Hello everyone, I hope this isn't too basic a question, hopefully not for the beginners section.
I own a somewhat cheap soldering iron. It plugs directly into the wall, has a little temperature dial (I don't think it's temperature controlled, I suspect the little dial just limits the amount of power getting dumped into the heater) and uses the same tips and heater core as a Hakko 907.
I recently had to replace my mouse button switches, they are the 3 legged micro switches. No real drama de-soldering and re-soldering the switches, don't think I overheated anything, didn't burn any traces or pads. Just simple through-hole stuff.
However after a day of use the mouse intermittently wouldn't connect to my PC (it's a wireless mouse). After 3 days the problem was permanent. I checked ribbon cables to the optical sensor, made sure I hadn't bridged anything on the mouse's motherboard, heck I even got the schematics for the radio IC to make sure it had power and enable, made sure the main processor IC had power, etc and I can't figure out what's wrong with it, so I bought a replacement mouse motherboard.
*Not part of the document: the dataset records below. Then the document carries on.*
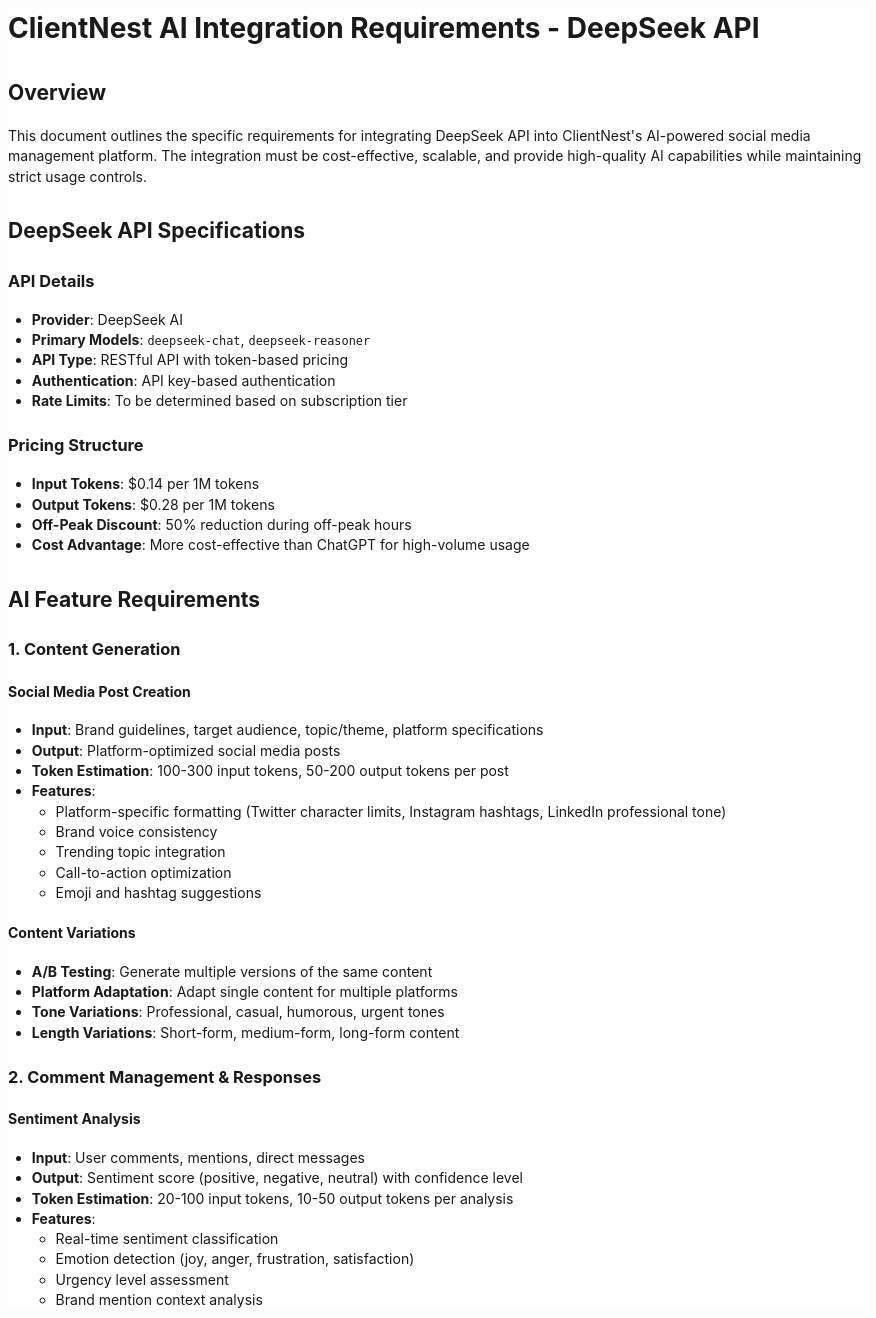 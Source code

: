 # ClientNest AI Integration Requirements - DeepSeek API

## Overview
This document outlines the specific requirements for integrating DeepSeek API into ClientNest's AI-powered social media management platform. The integration must be cost-effective, scalable, and provide high-quality AI capabilities while maintaining strict usage controls.

## DeepSeek API Specifications

### API Details
- **Provider**: DeepSeek AI
- **Primary Models**: `deepseek-chat`, `deepseek-reasoner`
- **API Type**: RESTful API with token-based pricing
- **Authentication**: API key-based authentication
- **Rate Limits**: To be determined based on subscription tier

### Pricing Structure
- **Input Tokens**: $0.14 per 1M tokens
- **Output Tokens**: $0.28 per 1M tokens
- **Off-Peak Discount**: 50% reduction during off-peak hours
- **Cost Advantage**: More cost-effective than ChatGPT for high-volume usage

## AI Feature Requirements

### 1. Content Generation

#### Social Media Post Creation
- **Input**: Brand guidelines, target audience, topic/theme, platform specifications
- **Output**: Platform-optimized social media posts
- **Token Estimation**: 100-300 input tokens, 50-200 output tokens per post
- **Features**:
  - Platform-specific formatting (Twitter character limits, Instagram hashtags, LinkedIn professional tone)
  - Brand voice consistency
  - Trending topic integration
  - Call-to-action optimization
  - Emoji and hashtag suggestions

#### Content Variations
- **A/B Testing**: Generate multiple versions of the same content
- **Platform Adaptation**: Adapt single content for multiple platforms
- **Tone Variations**: Professional, casual, humorous, urgent tones
- **Length Variations**: Short-form, medium-form, long-form content

### 2. Comment Management & Responses

#### Sentiment Analysis
- **Input**: User comments, mentions, direct messages
- **Output**: Sentiment score (positive, negative, neutral) with confidence level
- **Token Estimation**: 20-100 input tokens, 10-50 output tokens per analysis
- **Features**:
  - Real-time sentiment classification
  - Emotion detection (joy, anger, frustration, satisfaction)
  - Urgency level assessment
  - Brand mention context analysis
I don't have the skills to diagnose the board, but it still hangs on my mind and I want to learn from it.
So the real question is:
My soldering iron doesn't seem to have a grounded tip. When I connect my multimeter to the tip and to the earth pin of the UK 3 pin plug it reads OL. Opening the top collar to expose the heater connections shows it just has 2 wires to the heater and nothing to the metalwork that holds the tip.
Can my soldering iron have damaged something on my mouse because of this?
I don't understand why the tip would need to be grounded, how does charge build up on the tip when all it touches is a ceramic heater, surely the ceramic is an insulator, I can't imagine the tip is live when it's in use?
Is this soldering iron basically useless for anything that involves ICs, or is there something I can do to reduce the likelihood of damage?
Sorry if this is basic, but I've tried to read explanations of soldering iron grounding and "leakage" but it's over my head. Does the tip and the ceramic heater act like some kind of capacitor? Even if it does why would it be able to discharge into the workpiece pcb, wouldn't there need to be a path to ground from the PCB to get current flow?
Any help would be appreciated. Thanks!